**Instructions for the task**
State, as one number, how many lines in these records hold "Community".
== == ==
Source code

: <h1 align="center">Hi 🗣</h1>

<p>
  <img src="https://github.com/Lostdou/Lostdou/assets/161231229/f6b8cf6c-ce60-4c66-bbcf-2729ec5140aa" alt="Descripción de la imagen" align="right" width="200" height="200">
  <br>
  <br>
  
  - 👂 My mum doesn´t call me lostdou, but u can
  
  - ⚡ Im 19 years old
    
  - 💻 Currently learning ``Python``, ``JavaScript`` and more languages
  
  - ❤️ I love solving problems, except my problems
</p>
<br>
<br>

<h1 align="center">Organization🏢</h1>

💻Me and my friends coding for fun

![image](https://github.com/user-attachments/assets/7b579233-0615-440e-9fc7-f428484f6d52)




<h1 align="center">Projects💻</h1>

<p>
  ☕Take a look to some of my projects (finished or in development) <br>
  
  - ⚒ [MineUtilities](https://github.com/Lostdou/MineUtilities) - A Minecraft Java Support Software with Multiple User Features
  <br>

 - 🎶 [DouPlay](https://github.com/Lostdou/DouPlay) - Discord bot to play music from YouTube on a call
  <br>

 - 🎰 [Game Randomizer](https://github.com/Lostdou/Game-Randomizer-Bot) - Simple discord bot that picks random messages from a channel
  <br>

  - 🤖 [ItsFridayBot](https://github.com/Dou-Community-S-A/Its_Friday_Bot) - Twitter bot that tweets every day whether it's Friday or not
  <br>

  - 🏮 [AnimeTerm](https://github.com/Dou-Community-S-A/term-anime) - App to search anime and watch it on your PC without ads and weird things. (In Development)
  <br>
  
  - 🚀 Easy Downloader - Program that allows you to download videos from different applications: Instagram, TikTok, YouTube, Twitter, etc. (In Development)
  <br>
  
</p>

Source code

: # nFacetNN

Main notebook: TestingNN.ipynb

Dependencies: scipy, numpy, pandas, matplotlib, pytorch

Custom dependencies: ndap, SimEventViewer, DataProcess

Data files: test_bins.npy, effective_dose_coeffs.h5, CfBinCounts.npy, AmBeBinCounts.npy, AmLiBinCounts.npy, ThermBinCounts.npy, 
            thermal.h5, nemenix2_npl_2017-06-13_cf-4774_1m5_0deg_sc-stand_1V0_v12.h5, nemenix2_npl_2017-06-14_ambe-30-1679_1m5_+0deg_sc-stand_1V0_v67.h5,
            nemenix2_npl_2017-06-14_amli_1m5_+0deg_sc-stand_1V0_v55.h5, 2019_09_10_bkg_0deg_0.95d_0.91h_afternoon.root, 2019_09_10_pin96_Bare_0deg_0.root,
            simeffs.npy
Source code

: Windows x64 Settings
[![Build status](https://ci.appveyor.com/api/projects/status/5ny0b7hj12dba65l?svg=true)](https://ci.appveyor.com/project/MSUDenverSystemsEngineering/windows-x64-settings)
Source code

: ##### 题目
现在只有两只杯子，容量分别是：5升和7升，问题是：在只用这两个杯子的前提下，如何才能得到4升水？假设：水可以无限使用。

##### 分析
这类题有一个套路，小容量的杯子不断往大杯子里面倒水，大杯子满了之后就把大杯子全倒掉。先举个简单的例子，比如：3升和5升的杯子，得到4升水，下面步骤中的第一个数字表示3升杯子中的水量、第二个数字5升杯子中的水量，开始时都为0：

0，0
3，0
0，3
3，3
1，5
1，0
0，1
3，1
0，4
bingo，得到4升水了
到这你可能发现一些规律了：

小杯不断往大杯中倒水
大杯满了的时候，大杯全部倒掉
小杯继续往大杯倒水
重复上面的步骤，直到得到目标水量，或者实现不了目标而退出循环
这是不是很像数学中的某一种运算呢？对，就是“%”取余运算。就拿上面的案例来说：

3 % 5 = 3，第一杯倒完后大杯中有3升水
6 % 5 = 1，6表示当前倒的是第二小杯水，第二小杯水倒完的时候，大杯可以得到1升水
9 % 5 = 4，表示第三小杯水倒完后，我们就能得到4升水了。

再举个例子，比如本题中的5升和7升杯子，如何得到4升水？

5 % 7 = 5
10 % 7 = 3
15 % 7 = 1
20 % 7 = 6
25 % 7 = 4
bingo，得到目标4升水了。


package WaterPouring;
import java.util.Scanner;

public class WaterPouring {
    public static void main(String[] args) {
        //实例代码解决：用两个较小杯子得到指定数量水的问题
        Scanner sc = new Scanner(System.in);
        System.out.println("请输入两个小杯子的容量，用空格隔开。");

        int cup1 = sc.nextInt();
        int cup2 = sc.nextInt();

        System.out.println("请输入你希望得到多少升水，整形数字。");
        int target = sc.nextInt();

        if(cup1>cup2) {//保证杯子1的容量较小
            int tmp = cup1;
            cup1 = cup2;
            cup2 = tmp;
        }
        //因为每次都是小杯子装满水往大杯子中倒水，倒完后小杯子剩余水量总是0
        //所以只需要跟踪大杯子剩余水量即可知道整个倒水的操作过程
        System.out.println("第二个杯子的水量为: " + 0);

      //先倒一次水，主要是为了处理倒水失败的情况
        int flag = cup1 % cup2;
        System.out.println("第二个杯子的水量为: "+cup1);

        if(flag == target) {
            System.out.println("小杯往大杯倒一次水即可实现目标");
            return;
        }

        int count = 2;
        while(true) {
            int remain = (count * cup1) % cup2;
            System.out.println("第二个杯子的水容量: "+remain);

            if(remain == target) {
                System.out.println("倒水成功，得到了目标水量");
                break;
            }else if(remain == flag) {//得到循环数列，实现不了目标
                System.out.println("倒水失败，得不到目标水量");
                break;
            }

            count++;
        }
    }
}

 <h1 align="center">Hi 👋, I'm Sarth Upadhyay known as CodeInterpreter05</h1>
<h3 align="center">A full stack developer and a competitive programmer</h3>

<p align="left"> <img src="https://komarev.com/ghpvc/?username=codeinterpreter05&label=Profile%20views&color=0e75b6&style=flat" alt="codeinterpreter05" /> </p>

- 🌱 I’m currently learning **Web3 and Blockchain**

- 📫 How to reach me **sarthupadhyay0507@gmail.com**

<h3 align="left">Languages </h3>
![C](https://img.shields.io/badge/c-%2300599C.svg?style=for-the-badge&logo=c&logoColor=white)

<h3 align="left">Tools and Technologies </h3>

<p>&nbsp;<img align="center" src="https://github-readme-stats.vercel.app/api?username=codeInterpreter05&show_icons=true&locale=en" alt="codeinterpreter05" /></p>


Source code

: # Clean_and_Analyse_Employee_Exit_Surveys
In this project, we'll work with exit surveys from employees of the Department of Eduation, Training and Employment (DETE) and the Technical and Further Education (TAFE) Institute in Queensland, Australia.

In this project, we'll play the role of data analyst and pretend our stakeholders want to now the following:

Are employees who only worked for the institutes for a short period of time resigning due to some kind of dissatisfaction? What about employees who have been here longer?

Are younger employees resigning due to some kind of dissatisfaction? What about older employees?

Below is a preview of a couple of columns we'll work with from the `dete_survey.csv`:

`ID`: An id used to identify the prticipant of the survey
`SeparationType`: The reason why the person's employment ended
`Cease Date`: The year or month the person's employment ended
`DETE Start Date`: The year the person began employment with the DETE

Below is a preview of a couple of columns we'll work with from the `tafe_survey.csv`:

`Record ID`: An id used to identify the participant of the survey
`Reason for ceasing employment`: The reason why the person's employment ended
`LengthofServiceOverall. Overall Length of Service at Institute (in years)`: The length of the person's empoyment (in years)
== == ==
**Task answer**
2